Impressions from the CTI Symposium China, 25 – 27 September 2017

Impressions from the CTI Symposium China, 25 – 27 September 2017

Electrification has Many Facets

The quotas are coming. As of 2019, automotive manufacturers must have a minimum share of electrified vehicles in their Chinese portfolios. But conventional drives and transmissions will still have a chance too – the technical concepts of Chinese OEMs and suppliers are just as diverse as in other markets.

As the 6th CTI Symposium Shanghai (25-27 September 2017) showed, the question of whether combustion engines still have a future also applies in China. “Despite the euphoria surrounding electric drives, the Chinese have not forgotten combustion engines” said symposium chair Professor Ferit Küçükay in retrospect. This year’s symposium raised the bar once again, with 67 lectures offering 620 participants all the facts on new developments in transmission and drive technology. Unlike Europe and North America, China has seen strong, steady growth in vehicle registrations in recent years, though the curve has flattened of late. The gut feeling is that most of the growth is in pure EVs, but Chinese suppliers are also growing their competence in conventional and hybrid drive technology.

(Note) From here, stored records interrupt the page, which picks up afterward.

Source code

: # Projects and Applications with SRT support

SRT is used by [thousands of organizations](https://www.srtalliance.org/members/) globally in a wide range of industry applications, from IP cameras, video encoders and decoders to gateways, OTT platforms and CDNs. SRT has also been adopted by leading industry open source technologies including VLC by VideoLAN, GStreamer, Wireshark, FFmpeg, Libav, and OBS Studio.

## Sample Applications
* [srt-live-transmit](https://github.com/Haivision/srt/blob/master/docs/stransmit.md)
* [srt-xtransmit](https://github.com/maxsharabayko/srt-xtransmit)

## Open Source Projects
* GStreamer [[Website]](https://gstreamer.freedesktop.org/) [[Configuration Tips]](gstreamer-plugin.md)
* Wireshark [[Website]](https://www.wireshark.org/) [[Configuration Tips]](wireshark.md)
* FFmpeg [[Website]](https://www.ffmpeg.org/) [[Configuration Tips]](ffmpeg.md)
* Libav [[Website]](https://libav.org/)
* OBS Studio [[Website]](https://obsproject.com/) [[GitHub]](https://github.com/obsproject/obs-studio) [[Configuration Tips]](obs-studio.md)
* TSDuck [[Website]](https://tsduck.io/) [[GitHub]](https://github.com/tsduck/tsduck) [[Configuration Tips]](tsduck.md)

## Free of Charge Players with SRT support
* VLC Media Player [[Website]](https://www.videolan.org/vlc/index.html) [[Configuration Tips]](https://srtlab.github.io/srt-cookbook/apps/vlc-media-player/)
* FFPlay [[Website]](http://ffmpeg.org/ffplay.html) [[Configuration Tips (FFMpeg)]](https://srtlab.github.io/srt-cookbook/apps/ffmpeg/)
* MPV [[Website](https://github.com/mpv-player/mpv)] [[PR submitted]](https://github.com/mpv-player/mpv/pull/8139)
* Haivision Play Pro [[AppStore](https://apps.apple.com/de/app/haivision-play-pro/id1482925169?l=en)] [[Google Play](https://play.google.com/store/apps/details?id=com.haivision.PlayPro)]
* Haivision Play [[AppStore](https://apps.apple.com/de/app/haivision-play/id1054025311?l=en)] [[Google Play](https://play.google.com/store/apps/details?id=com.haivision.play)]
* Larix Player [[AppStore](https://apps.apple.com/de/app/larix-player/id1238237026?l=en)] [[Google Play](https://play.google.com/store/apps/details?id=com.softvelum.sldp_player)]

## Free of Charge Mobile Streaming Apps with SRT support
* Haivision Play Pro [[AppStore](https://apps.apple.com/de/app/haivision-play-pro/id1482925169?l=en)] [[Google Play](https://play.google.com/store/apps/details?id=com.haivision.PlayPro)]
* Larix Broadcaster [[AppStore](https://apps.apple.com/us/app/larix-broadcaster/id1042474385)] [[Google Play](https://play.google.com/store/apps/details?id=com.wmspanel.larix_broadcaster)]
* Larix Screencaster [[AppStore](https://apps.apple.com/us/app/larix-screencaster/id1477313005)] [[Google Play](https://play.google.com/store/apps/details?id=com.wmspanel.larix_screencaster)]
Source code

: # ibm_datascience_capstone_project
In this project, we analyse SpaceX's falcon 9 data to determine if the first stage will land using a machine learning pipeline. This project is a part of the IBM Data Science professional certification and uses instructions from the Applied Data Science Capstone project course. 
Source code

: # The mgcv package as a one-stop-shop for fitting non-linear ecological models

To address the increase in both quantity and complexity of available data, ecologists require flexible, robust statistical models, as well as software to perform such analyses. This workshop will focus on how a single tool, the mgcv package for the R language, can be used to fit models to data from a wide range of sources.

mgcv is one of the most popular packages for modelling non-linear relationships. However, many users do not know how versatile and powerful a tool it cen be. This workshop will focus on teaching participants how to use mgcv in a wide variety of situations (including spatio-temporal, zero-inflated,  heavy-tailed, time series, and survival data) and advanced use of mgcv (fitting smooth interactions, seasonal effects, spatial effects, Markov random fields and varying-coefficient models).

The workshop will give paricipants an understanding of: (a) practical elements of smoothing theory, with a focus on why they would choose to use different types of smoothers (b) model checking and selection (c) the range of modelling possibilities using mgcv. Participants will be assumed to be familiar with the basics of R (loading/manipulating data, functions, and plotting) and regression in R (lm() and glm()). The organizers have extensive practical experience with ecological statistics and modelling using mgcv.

Green light for electrification

The Chinese government is driving electrification. From 2019, a quota system will require carmakers who build or import more than 30,000 vehicles a year to have a minimum share of electrified drive vehicles in their fleets. The figures are 10 percent in 2019 and 12 percent the following year, based on a points system that assesses electrification levels. Depending on their range, pure electric automobiles are given two to five points (FCEVs get 4 or 5); PHEVs with a minimum electric range of 50 km get two points. OEMs who miss their quotas must either pay a fine, or buy ‘credits’ from other manufacturers. As a quick glance at 2016 sales figures shows, the legislation poses a challenge for European manufacturers. According to Eurostat, Europe exported nearly 1700 electric automobiles to China in 2016; in the same year, VW alone sold almost 4 million automobiles in China, and BMW a further half a million. So some OEMs will need to ramp up their activities in the EV and PHEV sectors significantly.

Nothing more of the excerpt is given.